When we reached Cork airport and our last journey — home to West Cork — we found that the faithful friend who would have transported us had mistaken the day. But, so accustomed were we to days and nights on buses, that our first thought was to bus it into Cork and catch the connection home.
We had hardly considered the plan when I heard my name called and I turned to find five Courtmacsherry lifeboat men behind me — rescue at hand. Returning from delivering a boat to the UK, they had been on the same flight and had a minibus arranged to take them home to the village, with two empty seats.
So, the kindness of Ireland and West Cork welcomed us home. By coincidence, my new book, entitled The Kindness of Place: Twenty Years in West Cork had just made landed in the shops on Mar 23. Hardly had our feet touched the ground when we experienced a reaffirmation of that kindness. The Celtic Tiger may have induced greed in some quarters, but here the spirit of community, the kindness of people — and, of course, climate — still obtains.
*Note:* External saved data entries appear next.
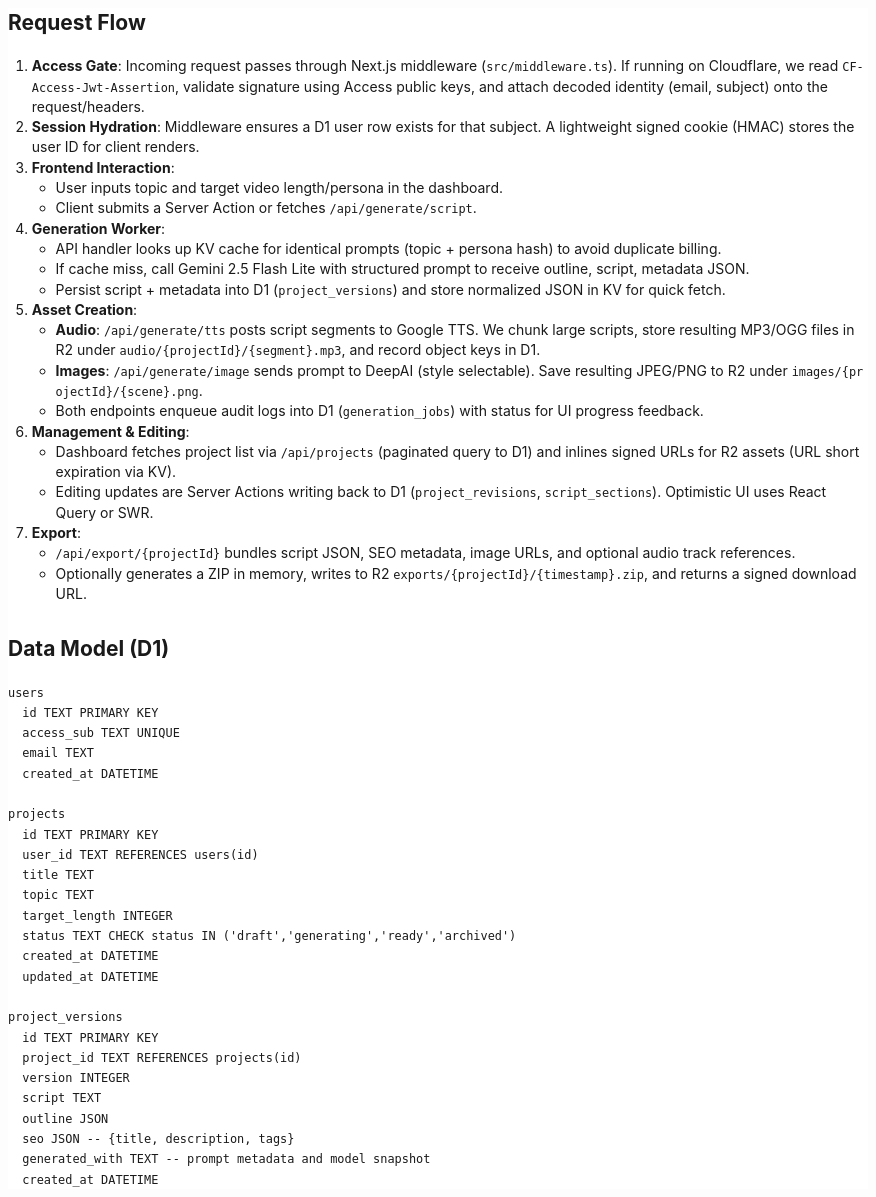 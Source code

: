 ## Request Flow
1. **Access Gate**: Incoming request passes through Next.js middleware (`src/middleware.ts`). If running on Cloudflare, we read `CF-Access-Jwt-Assertion`, validate signature using Access public keys, and attach decoded identity (email, subject) onto the request/headers.
2. **Session Hydration**: Middleware ensures a D1 user row exists for that subject. A lightweight signed cookie (HMAC) stores the user ID for client renders.
3. **Frontend Interaction**:
   - User inputs topic and target video length/persona in the dashboard.
   - Client submits a Server Action or fetches `/api/generate/script`.
4. **Generation Worker**:
   - API handler looks up KV cache for identical prompts (topic + persona hash) to avoid duplicate billing.
   - If cache miss, call Gemini 2.5 Flash Lite with structured prompt to receive outline, script, metadata JSON.
   - Persist script + metadata into D1 (`project_versions`) and store normalized JSON in KV for quick fetch.
5. **Asset Creation**:
   - **Audio**: `/api/generate/tts` posts script segments to Google TTS. We chunk large scripts, store resulting MP3/OGG files in R2 under `audio/{projectId}/{segment}.mp3`, and record object keys in D1.
   - **Images**: `/api/generate/image` sends prompt to DeepAI (style selectable). Save resulting JPEG/PNG to R2 under `images/{projectId}/{scene}.png`.
   - Both endpoints enqueue audit logs into D1 (`generation_jobs`) with status for UI progress feedback.
6. **Management & Editing**:
   - Dashboard fetches project list via `/api/projects` (paginated query to D1) and inlines signed URLs for R2 assets (URL short expiration via KV).
   - Editing updates are Server Actions writing back to D1 (`project_revisions`, `script_sections`). Optimistic UI uses React Query or SWR.
7. **Export**:
   - `/api/export/{projectId}` bundles script JSON, SEO metadata, image URLs, and optional audio track references.
   - Optionally generates a ZIP in memory, writes to R2 `exports/{projectId}/{timestamp}.zip`, and returns a signed download URL.

## Data Model (D1)
```
users
  id TEXT PRIMARY KEY
  access_sub TEXT UNIQUE
  email TEXT
  created_at DATETIME

projects
  id TEXT PRIMARY KEY
  user_id TEXT REFERENCES users(id)
  title TEXT
  topic TEXT
  target_length INTEGER
  status TEXT CHECK status IN ('draft','generating','ready','archived')
  created_at DATETIME
  updated_at DATETIME

project_versions
  id TEXT PRIMARY KEY
  project_id TEXT REFERENCES projects(id)
  version INTEGER
  script TEXT
  outline JSON
  seo JSON -- {title, description, tags}
  generated_with TEXT -- prompt metadata and model snapshot
  created_at DATETIME
```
Also present to greet us, as soon as we opened the curtains on our bedroom window on the first morning home, was Ron, the foundling heron we raised from babyhood into the fine, wild bird he is today.
He had been assiduously fed by our good-hearted neighbour, Beth Hanly — with her husband, Kevin, going down to the trawler at night to collect buckets of by-catch from the O’Donovans (need I say more about the kindness of place?) — but, somehow, on the first morning we were back, that uncanny bird knew that he need no longer go and stand on the Hanly’s backyard shed and wait for Beth to lead him across the road to our house and breakfast (he would trot after her for the 100-yard passage) because his surrogate parents were back on call.
Ron looked magnificent, coming into maturity, two six-inch-long, jet-black, ‘pigtail’ feathers on his crown. He/she (we don’t know which) will not breed in this, his first year. Today, passing a local wood, I spotted three herons’ nests high in the canopy and saw a bird fly in to pass a fish to its mate on the nest, and loft away on its big, half-umbrella wings to fish for more.
A pair of egrets were just beginning nesting. In the silence of the afternoon, one could hear soft squawks and burblings from the treetops, the sounds of courtship and harmony, I think.
In the woods, the bluebells are showing, and the garlic-smelling ramsons and wood anemones open when the sun moves around. They close when clouds pass. Celandine, primroses, the first sea pinks (very purple) and the white flowers of sceacs are all in bloom. I saw a red admiral butterfly and heard bumblebees buzzing as if summer was here.
On the cliffs, the ravens have small, pink, squirmy things in the nest.
Before long, fat, sleek fledglings, perfect clones of their parents, will fill the cup, and then they will fly and be at home in the air.